By Kathianne Boniello
Led by Tommy Chan, who has run a concession at the Olmstead Center cafeteria in Flushing for about four years, Douglaston Manor International was slated to take over the catering hall on Jan. 22, a Parks Department spokeswoman said last week. Douglaston Manor uses city-owned land in exchange for fees, taxes and a certain portion of its revenue.
The spokeswoman said Chan, who also operates a number of food carts around the city, was in “great standing with Parks” and submitted the best proposal the department had received while it was searching for a new concessionaire for the site.
Chan's proposal for Douglaston Manor includes plans to maintain it as a restaurant and catering hall that would continue to host weddings and parties, the Parks Department said. Chan said he would honor arrangements for events already booked at Douglaston Manor, such as weddings.

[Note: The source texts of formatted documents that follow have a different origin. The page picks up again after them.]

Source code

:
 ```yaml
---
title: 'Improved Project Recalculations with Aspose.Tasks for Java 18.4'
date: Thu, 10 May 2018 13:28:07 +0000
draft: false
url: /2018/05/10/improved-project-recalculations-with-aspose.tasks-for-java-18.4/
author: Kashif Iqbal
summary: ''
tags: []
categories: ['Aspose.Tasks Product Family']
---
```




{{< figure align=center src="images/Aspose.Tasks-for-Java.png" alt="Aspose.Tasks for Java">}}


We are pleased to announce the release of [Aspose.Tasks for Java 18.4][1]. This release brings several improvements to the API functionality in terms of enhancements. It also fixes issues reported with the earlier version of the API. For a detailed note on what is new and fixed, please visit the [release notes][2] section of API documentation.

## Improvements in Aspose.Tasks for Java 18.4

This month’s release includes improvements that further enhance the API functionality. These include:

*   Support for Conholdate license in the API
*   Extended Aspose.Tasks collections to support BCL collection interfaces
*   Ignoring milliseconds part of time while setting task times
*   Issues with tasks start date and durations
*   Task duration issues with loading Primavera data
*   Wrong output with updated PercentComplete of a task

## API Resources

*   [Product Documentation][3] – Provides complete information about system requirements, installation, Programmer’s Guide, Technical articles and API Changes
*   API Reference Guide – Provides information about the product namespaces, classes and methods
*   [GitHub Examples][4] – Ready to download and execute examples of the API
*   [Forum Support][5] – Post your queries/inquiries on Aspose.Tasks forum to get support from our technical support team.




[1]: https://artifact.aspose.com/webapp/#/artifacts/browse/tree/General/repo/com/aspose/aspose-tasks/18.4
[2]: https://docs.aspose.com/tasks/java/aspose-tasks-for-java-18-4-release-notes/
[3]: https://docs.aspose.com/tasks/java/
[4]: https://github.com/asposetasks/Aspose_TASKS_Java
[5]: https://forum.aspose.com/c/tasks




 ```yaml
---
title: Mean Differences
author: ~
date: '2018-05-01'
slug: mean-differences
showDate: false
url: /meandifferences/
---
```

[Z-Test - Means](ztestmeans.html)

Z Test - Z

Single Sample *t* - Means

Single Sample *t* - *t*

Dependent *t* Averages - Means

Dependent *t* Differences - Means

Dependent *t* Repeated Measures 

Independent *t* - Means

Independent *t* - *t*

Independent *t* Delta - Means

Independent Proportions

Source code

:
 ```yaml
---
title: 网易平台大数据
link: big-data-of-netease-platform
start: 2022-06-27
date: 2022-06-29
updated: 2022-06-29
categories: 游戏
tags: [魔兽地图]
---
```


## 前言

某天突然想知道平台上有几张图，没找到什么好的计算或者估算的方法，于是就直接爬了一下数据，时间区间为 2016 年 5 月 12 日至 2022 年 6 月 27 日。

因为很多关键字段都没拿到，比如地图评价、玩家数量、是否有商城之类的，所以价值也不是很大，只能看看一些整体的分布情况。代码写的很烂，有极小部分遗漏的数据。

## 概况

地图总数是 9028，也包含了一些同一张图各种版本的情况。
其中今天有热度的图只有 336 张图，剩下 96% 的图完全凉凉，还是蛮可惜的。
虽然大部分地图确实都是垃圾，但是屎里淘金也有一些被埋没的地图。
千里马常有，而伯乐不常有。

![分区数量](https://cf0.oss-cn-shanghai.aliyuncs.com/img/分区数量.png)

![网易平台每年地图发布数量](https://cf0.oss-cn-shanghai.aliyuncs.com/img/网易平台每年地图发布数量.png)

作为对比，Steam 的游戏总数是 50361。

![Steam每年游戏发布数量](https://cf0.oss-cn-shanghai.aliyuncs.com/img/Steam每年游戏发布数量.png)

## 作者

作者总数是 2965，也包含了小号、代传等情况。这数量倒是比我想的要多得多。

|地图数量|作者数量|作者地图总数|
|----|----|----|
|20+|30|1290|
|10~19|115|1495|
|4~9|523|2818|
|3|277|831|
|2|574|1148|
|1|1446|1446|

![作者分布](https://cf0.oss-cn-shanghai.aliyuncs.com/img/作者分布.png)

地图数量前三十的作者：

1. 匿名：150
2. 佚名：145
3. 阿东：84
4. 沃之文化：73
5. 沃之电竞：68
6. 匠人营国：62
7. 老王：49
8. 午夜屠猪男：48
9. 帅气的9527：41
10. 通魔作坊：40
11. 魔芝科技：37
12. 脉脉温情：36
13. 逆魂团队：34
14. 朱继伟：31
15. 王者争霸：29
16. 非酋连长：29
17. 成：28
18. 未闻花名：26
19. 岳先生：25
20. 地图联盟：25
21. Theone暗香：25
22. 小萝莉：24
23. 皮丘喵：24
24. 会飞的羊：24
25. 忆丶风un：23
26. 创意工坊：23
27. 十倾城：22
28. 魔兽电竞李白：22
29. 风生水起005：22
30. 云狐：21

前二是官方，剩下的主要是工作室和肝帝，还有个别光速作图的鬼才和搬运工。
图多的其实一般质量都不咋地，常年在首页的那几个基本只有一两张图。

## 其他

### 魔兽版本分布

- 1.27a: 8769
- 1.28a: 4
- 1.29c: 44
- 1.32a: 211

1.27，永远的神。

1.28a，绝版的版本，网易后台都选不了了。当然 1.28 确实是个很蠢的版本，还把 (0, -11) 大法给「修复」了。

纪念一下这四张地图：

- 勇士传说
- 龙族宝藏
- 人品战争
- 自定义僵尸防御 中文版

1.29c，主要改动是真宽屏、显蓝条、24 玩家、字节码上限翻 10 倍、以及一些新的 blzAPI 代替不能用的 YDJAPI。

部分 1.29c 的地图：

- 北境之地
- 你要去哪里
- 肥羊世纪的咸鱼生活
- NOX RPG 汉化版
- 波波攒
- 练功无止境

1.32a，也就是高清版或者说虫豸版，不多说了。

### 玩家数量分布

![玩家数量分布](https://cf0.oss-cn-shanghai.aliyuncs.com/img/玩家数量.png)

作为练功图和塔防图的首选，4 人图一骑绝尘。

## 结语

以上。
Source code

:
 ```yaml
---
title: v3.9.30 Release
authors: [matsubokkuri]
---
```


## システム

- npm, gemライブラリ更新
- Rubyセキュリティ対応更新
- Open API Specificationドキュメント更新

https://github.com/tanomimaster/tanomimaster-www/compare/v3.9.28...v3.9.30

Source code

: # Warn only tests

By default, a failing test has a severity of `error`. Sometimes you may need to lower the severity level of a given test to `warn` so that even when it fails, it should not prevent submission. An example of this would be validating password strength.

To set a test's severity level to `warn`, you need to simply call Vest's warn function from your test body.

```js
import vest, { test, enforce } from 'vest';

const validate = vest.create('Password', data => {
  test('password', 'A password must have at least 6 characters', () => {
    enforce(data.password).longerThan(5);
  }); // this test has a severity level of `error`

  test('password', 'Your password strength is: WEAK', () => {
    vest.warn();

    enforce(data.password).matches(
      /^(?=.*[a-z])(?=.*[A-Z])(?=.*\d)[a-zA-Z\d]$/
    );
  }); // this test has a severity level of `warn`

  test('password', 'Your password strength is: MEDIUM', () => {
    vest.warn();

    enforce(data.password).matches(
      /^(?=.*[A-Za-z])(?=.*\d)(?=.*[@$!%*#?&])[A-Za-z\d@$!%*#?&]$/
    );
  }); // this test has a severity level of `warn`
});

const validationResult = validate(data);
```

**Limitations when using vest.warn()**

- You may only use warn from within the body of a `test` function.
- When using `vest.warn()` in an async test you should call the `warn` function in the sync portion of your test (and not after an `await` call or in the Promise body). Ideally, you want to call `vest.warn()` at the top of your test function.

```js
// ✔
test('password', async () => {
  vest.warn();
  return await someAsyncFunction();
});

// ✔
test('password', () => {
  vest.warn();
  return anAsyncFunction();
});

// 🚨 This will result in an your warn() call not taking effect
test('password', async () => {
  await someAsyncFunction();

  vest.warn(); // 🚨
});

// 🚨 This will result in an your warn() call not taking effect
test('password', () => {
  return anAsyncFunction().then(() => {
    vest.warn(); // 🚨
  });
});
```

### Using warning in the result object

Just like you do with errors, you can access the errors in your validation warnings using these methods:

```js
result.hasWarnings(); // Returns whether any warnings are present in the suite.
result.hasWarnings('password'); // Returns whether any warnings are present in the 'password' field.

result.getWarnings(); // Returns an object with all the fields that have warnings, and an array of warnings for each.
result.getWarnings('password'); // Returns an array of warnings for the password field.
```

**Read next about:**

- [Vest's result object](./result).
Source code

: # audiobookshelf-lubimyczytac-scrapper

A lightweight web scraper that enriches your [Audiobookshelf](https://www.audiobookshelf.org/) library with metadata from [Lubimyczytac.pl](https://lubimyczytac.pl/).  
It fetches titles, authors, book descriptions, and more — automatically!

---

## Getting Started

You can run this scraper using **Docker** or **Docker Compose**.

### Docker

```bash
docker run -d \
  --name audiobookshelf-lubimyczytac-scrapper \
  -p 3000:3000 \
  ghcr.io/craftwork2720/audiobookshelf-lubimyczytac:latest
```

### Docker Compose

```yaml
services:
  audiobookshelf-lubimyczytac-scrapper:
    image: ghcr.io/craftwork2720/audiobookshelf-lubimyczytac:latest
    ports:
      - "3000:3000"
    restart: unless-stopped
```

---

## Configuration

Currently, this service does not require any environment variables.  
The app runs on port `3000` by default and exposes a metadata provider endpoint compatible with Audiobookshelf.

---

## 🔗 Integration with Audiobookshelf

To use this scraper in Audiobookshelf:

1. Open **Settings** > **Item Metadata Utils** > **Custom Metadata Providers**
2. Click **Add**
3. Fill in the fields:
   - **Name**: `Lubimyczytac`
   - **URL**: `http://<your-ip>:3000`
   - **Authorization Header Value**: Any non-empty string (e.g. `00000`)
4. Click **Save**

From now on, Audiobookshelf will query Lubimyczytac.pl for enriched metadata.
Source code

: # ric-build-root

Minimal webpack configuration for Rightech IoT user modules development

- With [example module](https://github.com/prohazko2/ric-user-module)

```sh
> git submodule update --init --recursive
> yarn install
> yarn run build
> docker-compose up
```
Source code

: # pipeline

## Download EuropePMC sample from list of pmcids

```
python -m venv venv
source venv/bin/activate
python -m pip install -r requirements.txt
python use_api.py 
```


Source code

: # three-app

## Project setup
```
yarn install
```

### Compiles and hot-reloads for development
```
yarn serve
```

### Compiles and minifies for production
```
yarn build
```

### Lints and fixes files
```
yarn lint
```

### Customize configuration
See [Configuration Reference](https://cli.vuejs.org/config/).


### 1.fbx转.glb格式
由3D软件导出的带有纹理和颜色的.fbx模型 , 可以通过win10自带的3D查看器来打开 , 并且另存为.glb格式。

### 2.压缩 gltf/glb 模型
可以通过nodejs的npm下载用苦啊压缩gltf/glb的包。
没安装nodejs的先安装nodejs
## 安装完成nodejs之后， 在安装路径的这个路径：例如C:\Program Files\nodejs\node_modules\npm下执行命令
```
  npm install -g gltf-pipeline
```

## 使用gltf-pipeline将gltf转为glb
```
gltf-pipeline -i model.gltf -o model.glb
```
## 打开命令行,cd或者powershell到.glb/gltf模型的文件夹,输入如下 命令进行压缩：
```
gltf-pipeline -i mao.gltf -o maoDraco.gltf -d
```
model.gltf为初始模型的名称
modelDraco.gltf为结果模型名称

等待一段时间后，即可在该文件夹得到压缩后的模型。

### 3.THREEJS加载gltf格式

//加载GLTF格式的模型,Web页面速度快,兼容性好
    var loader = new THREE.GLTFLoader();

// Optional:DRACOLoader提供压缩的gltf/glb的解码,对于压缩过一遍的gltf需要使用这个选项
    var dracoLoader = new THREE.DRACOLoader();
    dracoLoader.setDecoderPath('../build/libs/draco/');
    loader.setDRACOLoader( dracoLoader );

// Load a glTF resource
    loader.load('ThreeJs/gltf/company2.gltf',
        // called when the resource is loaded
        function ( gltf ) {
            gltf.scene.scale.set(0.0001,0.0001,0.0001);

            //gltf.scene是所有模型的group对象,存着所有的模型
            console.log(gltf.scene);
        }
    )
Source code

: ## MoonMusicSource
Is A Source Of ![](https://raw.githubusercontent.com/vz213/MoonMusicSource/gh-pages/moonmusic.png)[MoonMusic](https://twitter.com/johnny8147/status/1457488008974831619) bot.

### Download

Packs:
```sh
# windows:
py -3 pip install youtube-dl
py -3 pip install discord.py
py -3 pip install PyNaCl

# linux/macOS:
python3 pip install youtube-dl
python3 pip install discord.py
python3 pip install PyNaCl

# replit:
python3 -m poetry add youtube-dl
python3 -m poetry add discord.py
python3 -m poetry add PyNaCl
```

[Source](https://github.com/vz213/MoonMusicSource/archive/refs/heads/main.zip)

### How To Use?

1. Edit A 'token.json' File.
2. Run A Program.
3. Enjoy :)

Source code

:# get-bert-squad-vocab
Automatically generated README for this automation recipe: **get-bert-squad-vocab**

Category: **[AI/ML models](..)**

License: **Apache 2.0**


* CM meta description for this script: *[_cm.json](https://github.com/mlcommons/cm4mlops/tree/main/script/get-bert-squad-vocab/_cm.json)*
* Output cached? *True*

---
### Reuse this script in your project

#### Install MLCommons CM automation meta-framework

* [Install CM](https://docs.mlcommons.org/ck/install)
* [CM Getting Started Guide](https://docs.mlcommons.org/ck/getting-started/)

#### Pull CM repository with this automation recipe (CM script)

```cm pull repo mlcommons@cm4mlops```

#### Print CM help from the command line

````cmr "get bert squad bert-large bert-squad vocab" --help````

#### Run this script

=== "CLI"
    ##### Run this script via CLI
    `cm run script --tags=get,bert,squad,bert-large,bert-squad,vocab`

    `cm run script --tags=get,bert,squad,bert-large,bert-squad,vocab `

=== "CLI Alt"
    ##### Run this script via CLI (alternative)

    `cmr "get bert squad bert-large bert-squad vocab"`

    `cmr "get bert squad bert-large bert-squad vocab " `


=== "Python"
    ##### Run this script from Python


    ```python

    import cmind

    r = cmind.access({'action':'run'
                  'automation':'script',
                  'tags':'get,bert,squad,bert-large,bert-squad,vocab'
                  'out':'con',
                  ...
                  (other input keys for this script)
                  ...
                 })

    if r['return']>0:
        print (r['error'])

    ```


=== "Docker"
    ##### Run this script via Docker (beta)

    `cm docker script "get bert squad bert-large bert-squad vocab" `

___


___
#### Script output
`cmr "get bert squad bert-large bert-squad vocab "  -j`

Hevesi accused the restaurant of hiding an estimated $526,000 worth of income from the city after a surprise audit conducted in April 2000. The restaurant, Hevesi said, failed to pay nearly $50,000 in fees on the allegedly hidden income.
The restaurant's contract with the city expired Oct. 31. Its owner, Robert Santucci, denied the comptroller's charges in the days after they became public and said the catering hall had “fully satisfied” all the city's requirements.
Douglaston Manor has been at the intersection of Commonwealth Boulevard and Marathon Parkway since 1980. It shares the space with the Douglaston Golf Course.
A resident of Fresh Meadows, Chan said he would keep everything at Douglaston Manor the same – such as lobster night every Thursday – and retain its employees.
“We're going to keep it as it is,” said Chan, who has 30 years experience in the restaurant and catering business. “When I saw an opportunity to take over Douglaston Manor, I put in a bid.”
After a few months, Chan said, he would work to expand the restaurant's menu and pursue developing a signature steak for Douglaston Manor.
“We'll improve the service and quality of food and give people what they want,” Chan said.